Emília para presidente

COM CERCA de 10% das intenções de voto, a candidatura da senadora Heloísa Helena (PSOL-AL) é minoritária o bastante para ter coesão ideológica e unidade programática.
É quando cedem à tentação de se tornar majoritários que os partidos perdem esses atributos. Tornam-se balofos e complacentes, bem ao contrário da elétrica senadora, uma espécie de boneca Emília da política atual.
Mas essa coesão ideológica é superficial. Assim como o antigo MDB da época do regime militar, o que congrega os adeptos do PSOL é um "não", categórico e automático, a "tudo o que aí está".
Não aos bancos, não ao FMI, não ao condomínio PSDB-PT no poder. Não ao mensalão, ao machismo, aos agrotóxicos, a George W. Bush, ao desemprego etc. Não a tudo o que parecer desagradável ou soar desumano.

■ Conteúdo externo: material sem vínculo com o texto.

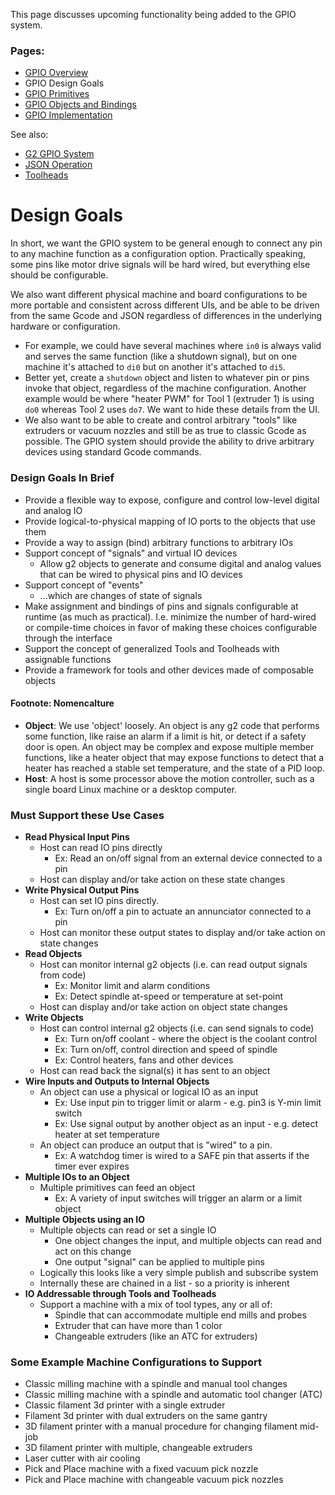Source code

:This page discusses upcoming functionality being added to the GPIO system.<br>

### Pages:
- [GPIO Overview](GPIO-Design-Discussion)
- GPIO Design Goals
- [GPIO Primitives](gpio-primitives)
- [GPIO Objects and Bindings](gpio-objects-and-binding)
- [GPIO Implementation](gpio-implementation)

See also:
- [G2 GPIO System](Digital-IO)
- [JSON Operation](JSON-Operation)
- [Toolheads](Toolheads)

# Design Goals
In short, we want the GPIO system to be general enough to connect any pin to any machine function as a configuration option. Practically speaking, some pins like motor drive signals will be hard wired, but everything else should be configurable.

We also want different physical machine and board configurations to be more portable and consistent across different UIs, and be able to be driven from the same Gcode and JSON regardless of differences in the underlying hardware or configuration. 
- For example, we could have several machines where `in0` is always valid and serves the same function (like a shutdown signal), but on one machine it's attached to `di0` but on another it's attached to `di5`. 
- Better yet, create a `shutdown` object and listen to whatever pin or pins invoke that object, regardless of the machine configuration. Another example would be where "heater PWM" for Tool 1 (extruder 1) is using `do0` whereas Tool 2 uses `do7`. We want to hide these details from the UI.
- We also want to be able to create and control arbitrary "tools" like extruders or vacuum nozzles and still be as true to classic Gcode as possible. The GPIO system should provide the ability to drive arbitrary devices using standard Gcode commands.

### Design Goals In Brief
- Provide a flexible way to expose, configure and control low-level digital and analog IO
- Provide logical-to-physical mapping of IO ports to the objects that use them
- Provide a way to assign (bind) arbitrary functions to arbitrary IOs
- Support concept of "signals" and virtual IO devices
  - Allow g2 objects to generate and consume digital and analog values that can be wired to physical pins and IO devices
- Support concept of "events"
  - ...which are changes of state of signals
- Make assignment and bindings of pins and signals configurable at runtime (as much as practical). I.e. minimize the number of hard-wired or compile-time choices in favor of making these choices configurable through the interface
- Support the concept of generalized Tools and Toolheads with assignable functions
- Provide a framework for tools and other devices made of composable objects

#### Footnote: Nomencalture
- **Object**: We use 'object' loosely. An object is any g2 code that performs some function, like raise an alarm if a limit is hit, or detect if a safety door is open. An object may be complex and expose multiple member functions, like a heater object that may expose functions to detect that a heater has reached a stable set temperature, and the state of a PID loop. 
- **Host**: A host is some processor above the motion controller, such as a single board Linux machine or a desktop computer.

### Must Support these Use Cases
- **Read Physical Input Pins**
  - Host can read IO pins directly 
    - Ex: Read an on/off signal from an external device connected to a pin
  - Host can display and/or take action on these state changes
- **Write Physical Output Pins**
  - Host can set IO pins directly. 
    - Ex: Turn on/off a pin to actuate an annunciator connected to a pin
  - Host can monitor these output states to display and/or take action on state changes
- **Read Objects**
  - Host can monitor internal g2 objects (i.e. can read output signals from code)
    - Ex: Monitor limit and alarm conditions
    - Ex: Detect spindle at-speed or temperature at set-point
  - Host can display and/or take action on object state changes
- **Write Objects**
  - Host can control internal g2 objects (i.e. can send signals to code)
    - Ex: Turn on/off coolant - where the object is the coolant control
    - Ex: Turn on/off, control direction and speed of spindle
    - Ex: Control heaters, fans and other devices
  - Host can read back the signal(s) it has sent to an object
- **Wire Inputs and Outputs to Internal Objects**
  - An object can use a physical or logical IO as an input
    - Ex: Use input pin to trigger limit or alarm - e.g. pin3 is Y-min limit switch
    - Ex: Use signal output by another object as an input - e.g. detect heater at set temperature
  - An object can produce an output that is "wired" to a pin. 
    - Ex: A watchdog timer is wired to a SAFE pin that asserts if the timer ever expires
- **Multiple IOs to an Object**
  - Multiple primitives can feed an object
    - Ex: A variety of input switches will trigger an alarm or a limit object
- **Multiple Objects using an IO**
  - Multiple objects can read or set a single IO
    - One object changes the input, and multiple objects can read and act on this change
    - One output "signal" can be applied to multiple pins
  - Logically this looks like a very simple publish and subscribe system
  - Internally these are chained in a list - so a priority is inherent
- **IO Addressable through Tools and Toolheads**
  - Support a machine with a mix of tool types, any or all of:
    - Spindle that can accommodate multiple end mills and probes
    - Extruder that can have more than 1 color
    - Changeable extruders (like an ATC for extruders)

### Some Example Machine Configurations to Support
- Classic milling machine with a spindle and manual tool changes
- Classic milling machine with a spindle and automatic tool changer (ATC)
- Classic filament 3d printer with a single extruder
- Filament 3d printer with dual extruders on the same gantry
- 3D filament printer with a manual procedure for changing filament mid-job
- 3D filament printer with multiple, changeable extruders
- Laser cutter with air cooling
- Pick and Place machine with a fixed vacuum pick nozzle
- Pick and Place machine with changeable vacuum pick nozzles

Por baixo desse consenso negativo e romântico, é possível discernir ao menos quatro tendências que têm pouco em comum entre si. Suas divergências em potencial só não eclodem porque todo mundo sabe que são remotas as chances reais de HH.
A primeira dessas tendências corresponde ao voto de protesto contra a corrupção. É o voto menos ideológico daqueles que favorecem a postulação da senadora. Tem parentesco com o antigo voto udenista que tanto fustigou Getúlio Vargas e seus herdeiros políticos, JK e Jango. Antes incrustado na direita, boa parte desse tipo de voto está de visita à esquerda no espectro atual.
A segunda tendência é a dos órfãos do antigo PT. Para esse eleitor foi o partido, não o mundo, que mudou. Em sua inesgotável fidelidade aos próprios dogmas e clichês, o militante órfão quer começar tudo de novo, como em 1980.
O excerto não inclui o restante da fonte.